**PROVIDED INFORMATION:**
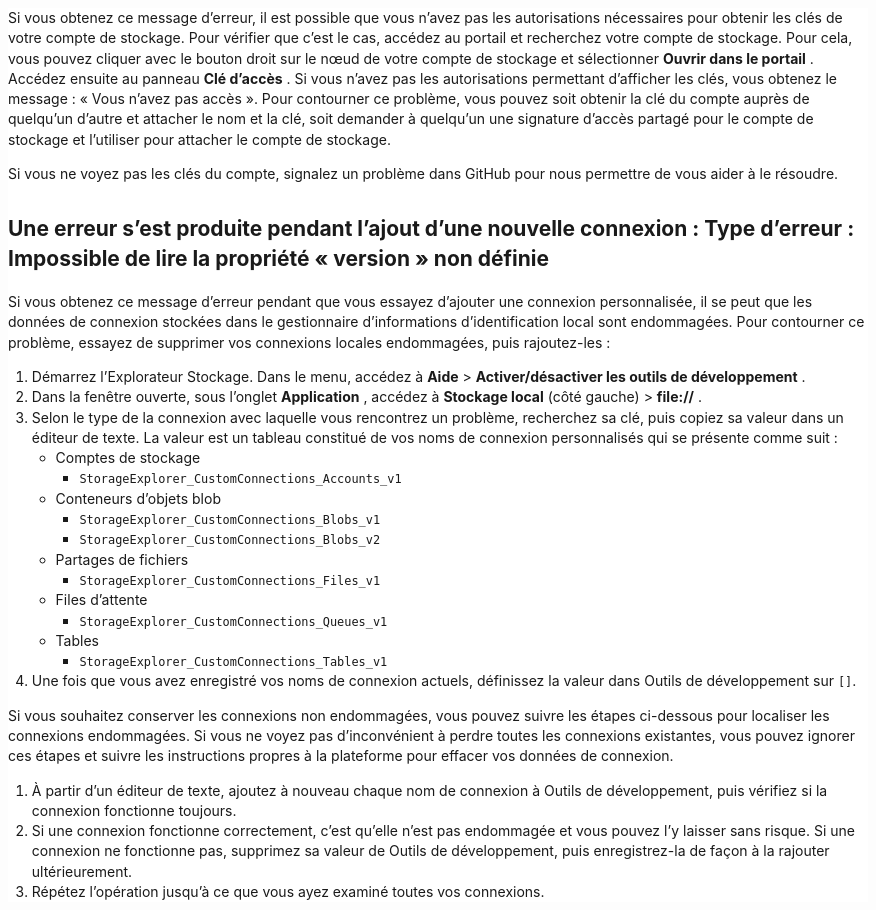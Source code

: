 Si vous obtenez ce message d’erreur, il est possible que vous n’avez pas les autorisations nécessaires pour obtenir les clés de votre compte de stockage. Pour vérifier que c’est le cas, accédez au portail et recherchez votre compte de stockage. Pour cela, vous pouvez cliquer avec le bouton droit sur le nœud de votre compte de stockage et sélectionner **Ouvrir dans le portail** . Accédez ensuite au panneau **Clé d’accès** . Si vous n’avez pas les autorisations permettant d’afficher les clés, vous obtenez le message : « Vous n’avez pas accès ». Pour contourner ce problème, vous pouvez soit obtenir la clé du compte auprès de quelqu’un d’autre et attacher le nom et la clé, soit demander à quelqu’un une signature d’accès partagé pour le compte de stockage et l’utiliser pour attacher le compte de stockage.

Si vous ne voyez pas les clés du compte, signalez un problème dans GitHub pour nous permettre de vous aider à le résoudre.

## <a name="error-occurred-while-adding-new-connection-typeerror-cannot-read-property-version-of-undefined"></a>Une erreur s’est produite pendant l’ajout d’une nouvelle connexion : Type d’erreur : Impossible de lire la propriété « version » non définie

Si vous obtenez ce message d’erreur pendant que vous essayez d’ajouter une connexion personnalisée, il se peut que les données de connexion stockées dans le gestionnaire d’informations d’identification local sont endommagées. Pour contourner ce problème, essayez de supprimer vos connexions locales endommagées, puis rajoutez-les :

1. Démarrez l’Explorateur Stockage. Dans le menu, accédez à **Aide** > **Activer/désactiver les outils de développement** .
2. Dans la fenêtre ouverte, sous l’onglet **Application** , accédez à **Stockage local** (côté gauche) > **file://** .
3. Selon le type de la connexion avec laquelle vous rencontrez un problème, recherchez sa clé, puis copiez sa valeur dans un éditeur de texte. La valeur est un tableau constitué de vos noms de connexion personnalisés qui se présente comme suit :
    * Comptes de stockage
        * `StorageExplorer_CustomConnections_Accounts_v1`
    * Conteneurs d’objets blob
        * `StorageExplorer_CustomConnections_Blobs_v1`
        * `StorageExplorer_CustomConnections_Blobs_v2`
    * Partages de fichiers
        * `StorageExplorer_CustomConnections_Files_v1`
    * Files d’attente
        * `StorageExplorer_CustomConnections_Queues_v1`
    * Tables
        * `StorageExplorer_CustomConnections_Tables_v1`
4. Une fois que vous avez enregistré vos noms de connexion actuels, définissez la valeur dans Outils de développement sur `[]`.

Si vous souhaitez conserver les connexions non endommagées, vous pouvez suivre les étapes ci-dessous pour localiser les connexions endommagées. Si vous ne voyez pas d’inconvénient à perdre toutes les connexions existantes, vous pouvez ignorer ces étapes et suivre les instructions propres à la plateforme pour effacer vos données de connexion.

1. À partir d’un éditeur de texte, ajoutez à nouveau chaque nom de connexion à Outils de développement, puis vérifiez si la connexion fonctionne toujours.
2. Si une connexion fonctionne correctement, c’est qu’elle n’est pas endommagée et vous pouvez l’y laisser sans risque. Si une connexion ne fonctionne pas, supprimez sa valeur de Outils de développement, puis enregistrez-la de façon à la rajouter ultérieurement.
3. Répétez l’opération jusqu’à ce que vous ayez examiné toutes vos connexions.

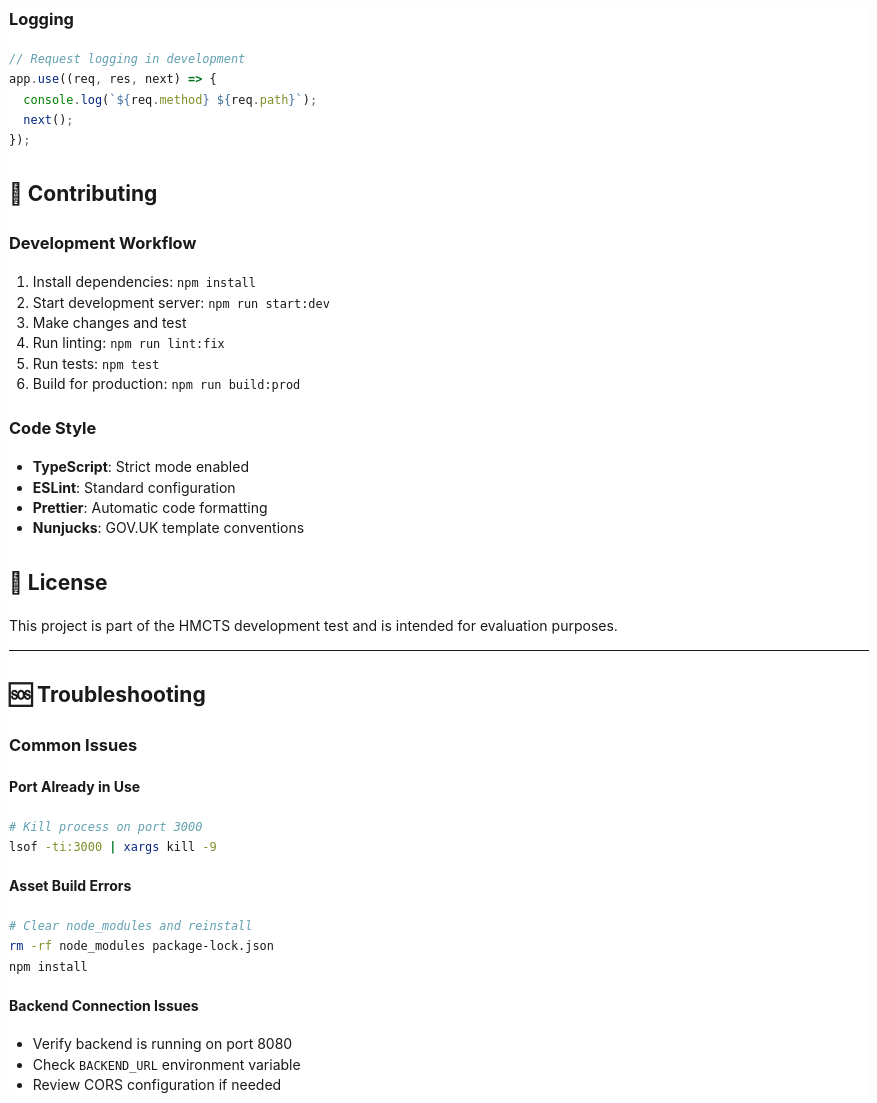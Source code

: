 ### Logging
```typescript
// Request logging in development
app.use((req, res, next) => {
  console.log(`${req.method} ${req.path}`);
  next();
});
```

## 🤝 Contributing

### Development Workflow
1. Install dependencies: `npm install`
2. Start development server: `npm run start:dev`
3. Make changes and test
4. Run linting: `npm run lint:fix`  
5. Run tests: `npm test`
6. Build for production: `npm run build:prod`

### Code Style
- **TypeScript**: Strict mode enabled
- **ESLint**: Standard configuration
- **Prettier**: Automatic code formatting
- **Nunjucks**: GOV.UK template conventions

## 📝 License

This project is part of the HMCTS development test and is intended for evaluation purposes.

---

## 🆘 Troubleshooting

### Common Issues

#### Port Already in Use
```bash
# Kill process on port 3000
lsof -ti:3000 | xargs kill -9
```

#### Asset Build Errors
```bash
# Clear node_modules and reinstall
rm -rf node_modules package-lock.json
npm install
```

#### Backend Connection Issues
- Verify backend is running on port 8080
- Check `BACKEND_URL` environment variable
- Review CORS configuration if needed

**WORK TASK:**
Leave out the images and transcribe all the records exactly.

**COMPLETED EXERCISE:**
Source code

: Si vous obtenez ce message d’erreur, il est possible que vous n’avez pas les autorisations nécessaires pour obtenir les clés de votre compte de stockage. Pour vérifier que c’est le cas, accédez au portail et recherchez votre compte de stockage. Pour cela, vous pouvez cliquer avec le bouton droit sur le nœud de votre compte de stockage et sélectionner **Ouvrir dans le portail** . Accédez ensuite au panneau **Clé d’accès** . Si vous n’avez pas les autorisations permettant d’afficher les clés, vous obtenez le message : « Vous n’avez pas accès ». Pour contourner ce problème, vous pouvez soit obtenir la clé du compte auprès de quelqu’un d’autre et attacher le nom et la clé, soit demander à quelqu’un une signature d’accès partagé pour le compte de stockage et l’utiliser pour attacher le compte de stockage.

Si vous ne voyez pas les clés du compte, signalez un problème dans GitHub pour nous permettre de vous aider à le résoudre.

## <a name="error-occurred-while-adding-new-connection-typeerror-cannot-read-property-version-of-undefined"></a>Une erreur s’est produite pendant l’ajout d’une nouvelle connexion : Type d’erreur : Impossible de lire la propriété « version » non définie

Si vous obtenez ce message d’erreur pendant que vous essayez d’ajouter une connexion personnalisée, il se peut que les données de connexion stockées dans le gestionnaire d’informations d’identification local sont endommagées. Pour contourner ce problème, essayez de supprimer vos connexions locales endommagées, puis rajoutez-les :

1. Démarrez l’Explorateur Stockage. Dans le menu, accédez à **Aide** > **Activer/désactiver les outils de développement** .
2. Dans la fenêtre ouverte, sous l’onglet **Application** , accédez à **Stockage local** (côté gauche) > **file://** .
3. Selon le type de la connexion avec laquelle vous rencontrez un problème, recherchez sa clé, puis copiez sa valeur dans un éditeur de texte. La valeur est un tableau constitué de vos noms de connexion personnalisés qui se présente comme suit :
    * Comptes de stockage
        * `StorageExplorer_CustomConnections_Accounts_v1`
    * Conteneurs d’objets blob
        * `StorageExplorer_CustomConnections_Blobs_v1`
        * `StorageExplorer_CustomConnections_Blobs_v2`
    * Partages de fichiers
        * `StorageExplorer_CustomConnections_Files_v1`
    * Files d’attente
        * `StorageExplorer_CustomConnections_Queues_v1`
    * Tables
        * `StorageExplorer_CustomConnections_Tables_v1`
4. Une fois que vous avez enregistré vos noms de connexion actuels, définissez la valeur dans Outils de développement sur `[]`.

Si vous souhaitez conserver les connexions non endommagées, vous pouvez suivre les étapes ci-dessous pour localiser les connexions endommagées. Si vous ne voyez pas d’inconvénient à perdre toutes les connexions existantes, vous pouvez ignorer ces étapes et suivre les instructions propres à la plateforme pour effacer vos données de connexion.

1. À partir d’un éditeur de texte, ajoutez à nouveau chaque nom de connexion à Outils de développement, puis vérifiez si la connexion fonctionne toujours.
2. Si une connexion fonctionne correctement, c’est qu’elle n’est pas endommagée et vous pouvez l’y laisser sans risque. Si une connexion ne fonctionne pas, supprimez sa valeur de Outils de développement, puis enregistrez-la de façon à la rajouter ultérieurement.
3. Répétez l’opération jusqu’à ce que vous ayez examiné toutes vos connexions.

Source code

: ### Logging
```typescript
// Request logging in development
app.use((req, res, next) => {
  console.log(`${req.method} ${req.path}`);
  next();
});
```

## 🤝 Contributing

### Development Workflow
1. Install dependencies: `npm install`
2. Start development server: `npm run start:dev`
3. Make changes and test
4. Run linting: `npm run lint:fix`  
5. Run tests: `npm test`
6. Build for production: `npm run build:prod`

### Code Style
- **TypeScript**: Strict mode enabled
- **ESLint**: Standard configuration
- **Prettier**: Automatic code formatting
- **Nunjucks**: GOV.UK template conventions

## 📝 License

This project is part of the HMCTS development test and is intended for evaluation purposes.

---

## 🆘 Troubleshooting

### Common Issues

#### Port Already in Use
```bash
# Kill process on port 3000
lsof -ti:3000 | xargs kill -9
```

#### Asset Build Errors
```bash
# Clear node_modules and reinstall
rm -rf node_modules package-lock.json
npm install
```

#### Backend Connection Issues
- Verify backend is running on port 8080
- Check `BACKEND_URL` environment variable
- Review CORS configuration if needed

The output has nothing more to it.